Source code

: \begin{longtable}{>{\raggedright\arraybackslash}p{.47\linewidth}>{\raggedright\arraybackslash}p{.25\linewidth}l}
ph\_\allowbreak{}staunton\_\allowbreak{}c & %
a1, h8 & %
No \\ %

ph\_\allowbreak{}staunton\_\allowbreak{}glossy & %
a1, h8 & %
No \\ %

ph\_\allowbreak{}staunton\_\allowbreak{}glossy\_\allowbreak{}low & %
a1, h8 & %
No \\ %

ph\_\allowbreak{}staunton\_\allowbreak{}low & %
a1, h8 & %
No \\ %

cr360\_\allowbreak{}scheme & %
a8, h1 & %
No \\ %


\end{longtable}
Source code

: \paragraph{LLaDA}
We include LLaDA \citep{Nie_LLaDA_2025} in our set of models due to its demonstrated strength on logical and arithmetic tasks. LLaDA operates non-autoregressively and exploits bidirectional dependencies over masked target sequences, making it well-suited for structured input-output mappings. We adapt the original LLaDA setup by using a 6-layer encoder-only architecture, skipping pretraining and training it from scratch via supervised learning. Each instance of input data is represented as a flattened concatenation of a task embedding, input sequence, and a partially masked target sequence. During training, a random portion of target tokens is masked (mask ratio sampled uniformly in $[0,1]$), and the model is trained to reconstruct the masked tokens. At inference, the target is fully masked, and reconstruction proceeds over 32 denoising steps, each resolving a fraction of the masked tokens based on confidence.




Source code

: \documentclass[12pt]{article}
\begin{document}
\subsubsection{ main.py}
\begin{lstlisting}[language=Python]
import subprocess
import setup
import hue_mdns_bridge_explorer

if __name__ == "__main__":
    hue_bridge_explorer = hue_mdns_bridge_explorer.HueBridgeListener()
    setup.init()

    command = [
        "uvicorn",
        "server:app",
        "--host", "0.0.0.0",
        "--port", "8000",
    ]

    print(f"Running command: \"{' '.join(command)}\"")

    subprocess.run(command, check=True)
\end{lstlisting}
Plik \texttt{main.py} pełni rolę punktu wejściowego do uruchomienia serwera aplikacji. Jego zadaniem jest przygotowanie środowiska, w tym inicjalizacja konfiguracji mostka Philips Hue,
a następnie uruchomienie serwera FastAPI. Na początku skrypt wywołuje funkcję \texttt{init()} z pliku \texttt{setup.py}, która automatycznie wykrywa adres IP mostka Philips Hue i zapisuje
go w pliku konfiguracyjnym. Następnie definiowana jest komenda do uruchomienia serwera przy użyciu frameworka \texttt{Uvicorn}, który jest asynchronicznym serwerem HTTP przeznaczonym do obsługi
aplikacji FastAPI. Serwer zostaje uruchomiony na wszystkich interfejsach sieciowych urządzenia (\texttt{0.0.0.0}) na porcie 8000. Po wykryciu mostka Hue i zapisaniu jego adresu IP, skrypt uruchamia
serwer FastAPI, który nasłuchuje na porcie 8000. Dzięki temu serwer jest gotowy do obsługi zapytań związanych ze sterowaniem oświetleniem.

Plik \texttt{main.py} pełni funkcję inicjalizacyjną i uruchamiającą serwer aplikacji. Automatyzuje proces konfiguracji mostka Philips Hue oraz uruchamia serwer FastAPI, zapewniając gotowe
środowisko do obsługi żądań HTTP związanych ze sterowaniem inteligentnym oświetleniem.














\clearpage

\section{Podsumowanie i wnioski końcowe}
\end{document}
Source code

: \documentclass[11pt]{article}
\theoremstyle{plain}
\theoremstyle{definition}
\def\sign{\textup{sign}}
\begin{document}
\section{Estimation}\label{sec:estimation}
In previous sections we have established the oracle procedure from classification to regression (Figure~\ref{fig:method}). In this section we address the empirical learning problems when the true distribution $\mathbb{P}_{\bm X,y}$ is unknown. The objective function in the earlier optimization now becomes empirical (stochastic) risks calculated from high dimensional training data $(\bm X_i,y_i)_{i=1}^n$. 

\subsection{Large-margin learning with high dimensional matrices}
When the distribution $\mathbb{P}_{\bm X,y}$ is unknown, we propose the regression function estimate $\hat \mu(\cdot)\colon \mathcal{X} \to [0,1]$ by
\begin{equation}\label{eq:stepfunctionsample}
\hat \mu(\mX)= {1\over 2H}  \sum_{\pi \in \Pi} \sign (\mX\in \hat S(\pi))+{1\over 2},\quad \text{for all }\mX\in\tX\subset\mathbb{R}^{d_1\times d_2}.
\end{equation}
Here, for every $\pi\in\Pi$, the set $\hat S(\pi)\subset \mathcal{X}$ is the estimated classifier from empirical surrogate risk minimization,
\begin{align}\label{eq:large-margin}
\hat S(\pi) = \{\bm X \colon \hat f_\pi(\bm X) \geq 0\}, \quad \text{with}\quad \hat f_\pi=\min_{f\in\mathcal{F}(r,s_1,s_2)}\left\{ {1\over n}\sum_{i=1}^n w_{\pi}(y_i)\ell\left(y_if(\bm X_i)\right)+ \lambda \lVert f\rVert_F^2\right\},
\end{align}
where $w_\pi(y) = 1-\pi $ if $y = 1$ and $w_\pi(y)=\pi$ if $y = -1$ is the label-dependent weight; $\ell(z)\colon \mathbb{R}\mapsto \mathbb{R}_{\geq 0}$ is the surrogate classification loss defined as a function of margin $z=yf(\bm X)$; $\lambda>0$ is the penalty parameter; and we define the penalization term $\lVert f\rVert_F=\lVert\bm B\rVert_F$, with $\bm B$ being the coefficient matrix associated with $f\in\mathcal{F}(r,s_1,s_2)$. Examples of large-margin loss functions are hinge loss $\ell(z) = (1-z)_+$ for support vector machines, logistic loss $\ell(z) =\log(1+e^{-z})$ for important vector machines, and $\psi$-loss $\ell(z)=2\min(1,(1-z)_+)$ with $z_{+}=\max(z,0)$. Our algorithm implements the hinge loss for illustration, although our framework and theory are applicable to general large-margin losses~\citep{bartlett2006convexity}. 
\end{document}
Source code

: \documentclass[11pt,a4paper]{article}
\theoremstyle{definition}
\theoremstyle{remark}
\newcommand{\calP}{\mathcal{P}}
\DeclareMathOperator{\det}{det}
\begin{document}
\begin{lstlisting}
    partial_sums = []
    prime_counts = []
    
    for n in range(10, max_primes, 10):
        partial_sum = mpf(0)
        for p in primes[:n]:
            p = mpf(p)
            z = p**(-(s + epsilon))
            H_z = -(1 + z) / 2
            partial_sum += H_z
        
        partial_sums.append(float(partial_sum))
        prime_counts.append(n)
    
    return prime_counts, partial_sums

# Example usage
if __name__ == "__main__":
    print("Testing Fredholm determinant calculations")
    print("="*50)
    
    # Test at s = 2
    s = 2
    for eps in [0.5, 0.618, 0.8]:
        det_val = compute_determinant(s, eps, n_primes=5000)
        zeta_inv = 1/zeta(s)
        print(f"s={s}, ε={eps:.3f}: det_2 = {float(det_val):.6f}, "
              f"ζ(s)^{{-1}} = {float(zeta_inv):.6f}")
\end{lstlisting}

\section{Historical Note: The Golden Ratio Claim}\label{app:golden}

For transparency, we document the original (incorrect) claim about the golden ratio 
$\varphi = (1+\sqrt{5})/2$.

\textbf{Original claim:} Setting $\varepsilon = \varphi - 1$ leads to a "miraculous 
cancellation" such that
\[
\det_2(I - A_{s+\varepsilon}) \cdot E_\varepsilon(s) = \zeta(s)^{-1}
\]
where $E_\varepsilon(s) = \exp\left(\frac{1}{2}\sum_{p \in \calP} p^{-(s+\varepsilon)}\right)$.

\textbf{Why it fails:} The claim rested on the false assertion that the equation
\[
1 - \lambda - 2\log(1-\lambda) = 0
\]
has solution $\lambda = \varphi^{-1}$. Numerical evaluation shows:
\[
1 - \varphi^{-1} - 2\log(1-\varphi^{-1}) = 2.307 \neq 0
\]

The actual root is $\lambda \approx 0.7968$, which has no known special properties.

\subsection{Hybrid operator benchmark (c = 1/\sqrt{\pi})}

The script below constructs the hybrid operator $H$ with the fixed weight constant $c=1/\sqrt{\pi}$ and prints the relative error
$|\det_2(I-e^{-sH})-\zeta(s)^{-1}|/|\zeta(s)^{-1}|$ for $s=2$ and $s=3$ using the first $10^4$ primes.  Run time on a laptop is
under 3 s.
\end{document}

Instructions to follow -
Looking at the data above, count each line that holds the word "article" and report the count alone.

Answer to this exercise -
3